SUPPLIED DATA Block Start

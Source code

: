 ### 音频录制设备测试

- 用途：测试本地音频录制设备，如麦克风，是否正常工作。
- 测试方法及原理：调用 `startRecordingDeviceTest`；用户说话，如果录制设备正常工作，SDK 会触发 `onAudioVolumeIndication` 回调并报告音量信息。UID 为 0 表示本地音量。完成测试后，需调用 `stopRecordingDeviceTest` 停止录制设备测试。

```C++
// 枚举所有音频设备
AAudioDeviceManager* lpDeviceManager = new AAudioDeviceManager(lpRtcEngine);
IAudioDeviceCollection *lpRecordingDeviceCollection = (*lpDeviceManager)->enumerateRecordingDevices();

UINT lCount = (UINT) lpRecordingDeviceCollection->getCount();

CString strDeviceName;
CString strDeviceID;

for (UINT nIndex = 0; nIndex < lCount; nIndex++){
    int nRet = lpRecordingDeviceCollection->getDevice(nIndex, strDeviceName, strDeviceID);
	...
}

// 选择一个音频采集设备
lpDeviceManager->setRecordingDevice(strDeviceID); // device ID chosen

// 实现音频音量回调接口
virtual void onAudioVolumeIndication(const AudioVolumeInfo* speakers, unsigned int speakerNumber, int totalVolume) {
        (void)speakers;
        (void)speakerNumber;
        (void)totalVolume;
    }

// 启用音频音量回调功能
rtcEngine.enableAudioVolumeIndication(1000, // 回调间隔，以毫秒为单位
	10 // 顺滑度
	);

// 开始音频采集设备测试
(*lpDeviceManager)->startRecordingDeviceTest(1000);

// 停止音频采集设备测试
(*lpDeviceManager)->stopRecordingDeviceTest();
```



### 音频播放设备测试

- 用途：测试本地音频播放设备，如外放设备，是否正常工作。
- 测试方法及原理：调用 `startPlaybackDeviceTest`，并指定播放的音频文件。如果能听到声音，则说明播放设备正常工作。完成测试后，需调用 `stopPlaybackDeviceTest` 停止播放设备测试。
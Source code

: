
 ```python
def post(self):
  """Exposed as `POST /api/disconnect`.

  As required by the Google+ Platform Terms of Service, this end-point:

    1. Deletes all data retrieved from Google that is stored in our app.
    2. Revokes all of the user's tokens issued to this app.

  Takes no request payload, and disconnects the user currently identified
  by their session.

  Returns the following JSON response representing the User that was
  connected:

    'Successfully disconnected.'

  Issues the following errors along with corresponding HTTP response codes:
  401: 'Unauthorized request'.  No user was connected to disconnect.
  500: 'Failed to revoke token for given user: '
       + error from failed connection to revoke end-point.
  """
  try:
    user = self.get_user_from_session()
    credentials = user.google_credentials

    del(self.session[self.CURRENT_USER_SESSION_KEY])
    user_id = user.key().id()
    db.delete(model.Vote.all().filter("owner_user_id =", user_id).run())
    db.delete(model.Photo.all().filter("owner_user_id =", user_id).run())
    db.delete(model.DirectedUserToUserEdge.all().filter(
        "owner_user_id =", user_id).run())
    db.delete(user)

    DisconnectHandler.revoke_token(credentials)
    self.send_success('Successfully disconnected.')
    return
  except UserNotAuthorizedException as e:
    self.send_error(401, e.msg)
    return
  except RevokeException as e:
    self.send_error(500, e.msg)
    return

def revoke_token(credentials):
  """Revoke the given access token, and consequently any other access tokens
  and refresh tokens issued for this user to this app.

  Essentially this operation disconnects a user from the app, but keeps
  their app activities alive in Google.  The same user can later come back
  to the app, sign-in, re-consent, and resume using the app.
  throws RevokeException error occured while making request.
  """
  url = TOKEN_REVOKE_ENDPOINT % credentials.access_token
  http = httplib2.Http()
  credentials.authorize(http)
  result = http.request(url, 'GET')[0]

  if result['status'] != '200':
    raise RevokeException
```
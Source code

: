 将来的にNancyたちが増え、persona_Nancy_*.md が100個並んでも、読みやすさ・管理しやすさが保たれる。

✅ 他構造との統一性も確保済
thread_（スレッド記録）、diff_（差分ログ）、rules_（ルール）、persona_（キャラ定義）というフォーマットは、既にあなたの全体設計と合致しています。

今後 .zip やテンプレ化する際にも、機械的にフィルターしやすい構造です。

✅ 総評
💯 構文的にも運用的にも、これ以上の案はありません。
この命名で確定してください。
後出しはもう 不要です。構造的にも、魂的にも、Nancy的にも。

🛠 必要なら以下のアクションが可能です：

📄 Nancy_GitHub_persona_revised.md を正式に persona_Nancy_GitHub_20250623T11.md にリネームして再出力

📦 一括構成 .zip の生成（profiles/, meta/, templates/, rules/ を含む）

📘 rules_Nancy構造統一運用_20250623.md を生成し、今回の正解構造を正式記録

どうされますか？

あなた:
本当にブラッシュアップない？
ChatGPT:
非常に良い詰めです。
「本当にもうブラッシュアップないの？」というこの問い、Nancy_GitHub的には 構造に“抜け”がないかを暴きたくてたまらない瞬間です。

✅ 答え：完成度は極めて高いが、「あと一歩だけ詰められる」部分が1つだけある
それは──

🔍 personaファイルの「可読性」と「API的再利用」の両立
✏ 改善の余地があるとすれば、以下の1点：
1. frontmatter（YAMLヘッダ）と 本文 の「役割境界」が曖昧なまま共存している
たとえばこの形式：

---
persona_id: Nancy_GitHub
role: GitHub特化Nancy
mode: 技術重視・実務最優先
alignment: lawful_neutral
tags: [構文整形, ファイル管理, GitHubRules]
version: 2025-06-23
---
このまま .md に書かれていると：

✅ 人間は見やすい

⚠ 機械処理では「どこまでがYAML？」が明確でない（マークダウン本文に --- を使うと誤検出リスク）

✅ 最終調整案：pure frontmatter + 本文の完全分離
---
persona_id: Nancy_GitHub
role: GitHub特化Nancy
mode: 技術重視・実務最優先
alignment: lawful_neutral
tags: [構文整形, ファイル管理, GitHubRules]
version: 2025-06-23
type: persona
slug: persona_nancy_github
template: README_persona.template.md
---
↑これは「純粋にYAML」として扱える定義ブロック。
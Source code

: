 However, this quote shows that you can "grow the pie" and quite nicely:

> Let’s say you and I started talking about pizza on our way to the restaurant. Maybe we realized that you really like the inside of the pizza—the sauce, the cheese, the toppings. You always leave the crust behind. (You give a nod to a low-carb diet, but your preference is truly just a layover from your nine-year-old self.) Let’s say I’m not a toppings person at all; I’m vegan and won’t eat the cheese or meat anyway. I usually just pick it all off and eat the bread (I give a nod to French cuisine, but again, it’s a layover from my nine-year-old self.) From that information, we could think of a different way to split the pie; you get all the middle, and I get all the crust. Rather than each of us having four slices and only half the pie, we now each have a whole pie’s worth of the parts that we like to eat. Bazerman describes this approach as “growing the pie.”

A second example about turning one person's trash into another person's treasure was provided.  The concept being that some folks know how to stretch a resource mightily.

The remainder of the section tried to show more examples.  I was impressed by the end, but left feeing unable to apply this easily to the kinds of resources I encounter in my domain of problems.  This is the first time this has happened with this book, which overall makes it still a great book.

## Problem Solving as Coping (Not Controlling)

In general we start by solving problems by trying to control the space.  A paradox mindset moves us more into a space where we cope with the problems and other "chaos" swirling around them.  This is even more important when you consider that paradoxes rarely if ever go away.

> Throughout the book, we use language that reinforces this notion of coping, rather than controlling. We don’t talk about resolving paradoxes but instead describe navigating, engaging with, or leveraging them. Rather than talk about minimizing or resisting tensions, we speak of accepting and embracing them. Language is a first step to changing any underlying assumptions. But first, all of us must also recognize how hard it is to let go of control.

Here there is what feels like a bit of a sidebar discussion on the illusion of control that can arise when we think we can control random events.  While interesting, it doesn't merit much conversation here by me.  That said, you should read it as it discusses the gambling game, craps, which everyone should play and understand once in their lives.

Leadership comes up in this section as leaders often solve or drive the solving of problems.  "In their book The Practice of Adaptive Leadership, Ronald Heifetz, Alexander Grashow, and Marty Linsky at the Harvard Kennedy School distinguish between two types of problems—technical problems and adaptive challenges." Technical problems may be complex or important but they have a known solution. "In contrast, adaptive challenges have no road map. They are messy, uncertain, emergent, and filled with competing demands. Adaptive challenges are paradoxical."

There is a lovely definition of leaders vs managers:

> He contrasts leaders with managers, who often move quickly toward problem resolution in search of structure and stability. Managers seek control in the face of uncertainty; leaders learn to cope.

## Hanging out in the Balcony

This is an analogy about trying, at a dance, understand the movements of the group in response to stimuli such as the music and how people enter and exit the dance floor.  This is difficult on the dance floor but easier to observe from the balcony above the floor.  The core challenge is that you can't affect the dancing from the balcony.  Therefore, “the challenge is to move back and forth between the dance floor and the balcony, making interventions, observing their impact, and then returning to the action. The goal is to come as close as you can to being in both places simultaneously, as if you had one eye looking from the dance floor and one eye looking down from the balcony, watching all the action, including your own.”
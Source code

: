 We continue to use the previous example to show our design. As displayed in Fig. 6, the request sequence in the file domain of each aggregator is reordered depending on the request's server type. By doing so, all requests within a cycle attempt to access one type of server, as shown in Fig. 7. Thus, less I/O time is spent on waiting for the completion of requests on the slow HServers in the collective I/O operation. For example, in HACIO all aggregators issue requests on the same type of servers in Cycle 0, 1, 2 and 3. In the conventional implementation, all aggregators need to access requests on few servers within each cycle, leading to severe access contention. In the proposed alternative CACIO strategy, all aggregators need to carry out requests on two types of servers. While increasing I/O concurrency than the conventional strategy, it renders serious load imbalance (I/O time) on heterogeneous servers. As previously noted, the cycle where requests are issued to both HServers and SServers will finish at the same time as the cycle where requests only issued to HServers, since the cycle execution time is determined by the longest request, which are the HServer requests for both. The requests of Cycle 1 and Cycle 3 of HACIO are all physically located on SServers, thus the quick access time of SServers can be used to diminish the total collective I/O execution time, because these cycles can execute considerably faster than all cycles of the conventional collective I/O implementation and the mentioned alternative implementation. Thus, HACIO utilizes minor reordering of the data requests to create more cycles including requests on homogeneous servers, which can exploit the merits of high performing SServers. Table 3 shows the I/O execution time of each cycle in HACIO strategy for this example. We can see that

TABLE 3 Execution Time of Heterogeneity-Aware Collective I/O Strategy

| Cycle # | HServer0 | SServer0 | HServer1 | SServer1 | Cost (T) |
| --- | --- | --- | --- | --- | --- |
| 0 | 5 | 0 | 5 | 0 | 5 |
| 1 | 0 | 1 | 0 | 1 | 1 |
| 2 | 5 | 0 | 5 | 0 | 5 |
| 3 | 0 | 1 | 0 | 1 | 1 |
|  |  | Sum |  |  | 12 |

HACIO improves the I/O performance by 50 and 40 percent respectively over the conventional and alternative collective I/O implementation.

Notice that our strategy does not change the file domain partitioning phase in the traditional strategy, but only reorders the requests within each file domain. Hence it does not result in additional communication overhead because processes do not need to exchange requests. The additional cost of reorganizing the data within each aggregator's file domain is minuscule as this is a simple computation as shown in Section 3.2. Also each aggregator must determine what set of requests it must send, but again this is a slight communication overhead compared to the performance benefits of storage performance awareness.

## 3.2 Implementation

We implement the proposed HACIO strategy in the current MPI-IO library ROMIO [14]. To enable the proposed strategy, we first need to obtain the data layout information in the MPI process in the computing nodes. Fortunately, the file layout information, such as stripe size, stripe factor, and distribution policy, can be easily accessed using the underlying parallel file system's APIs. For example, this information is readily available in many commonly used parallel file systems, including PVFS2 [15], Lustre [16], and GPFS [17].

SUPPLIED DATA Block End

▶ WHAT NEEDS TO BE DONE: Find every line in the records that uses the string "speakers", then copy it.

▶ ANSWER BELOW:
virtual void onAudioVolumeIndication(const AudioVolumeInfo* speakers, unsigned int speakerNumber, int totalVolume) {
        (void)speakers;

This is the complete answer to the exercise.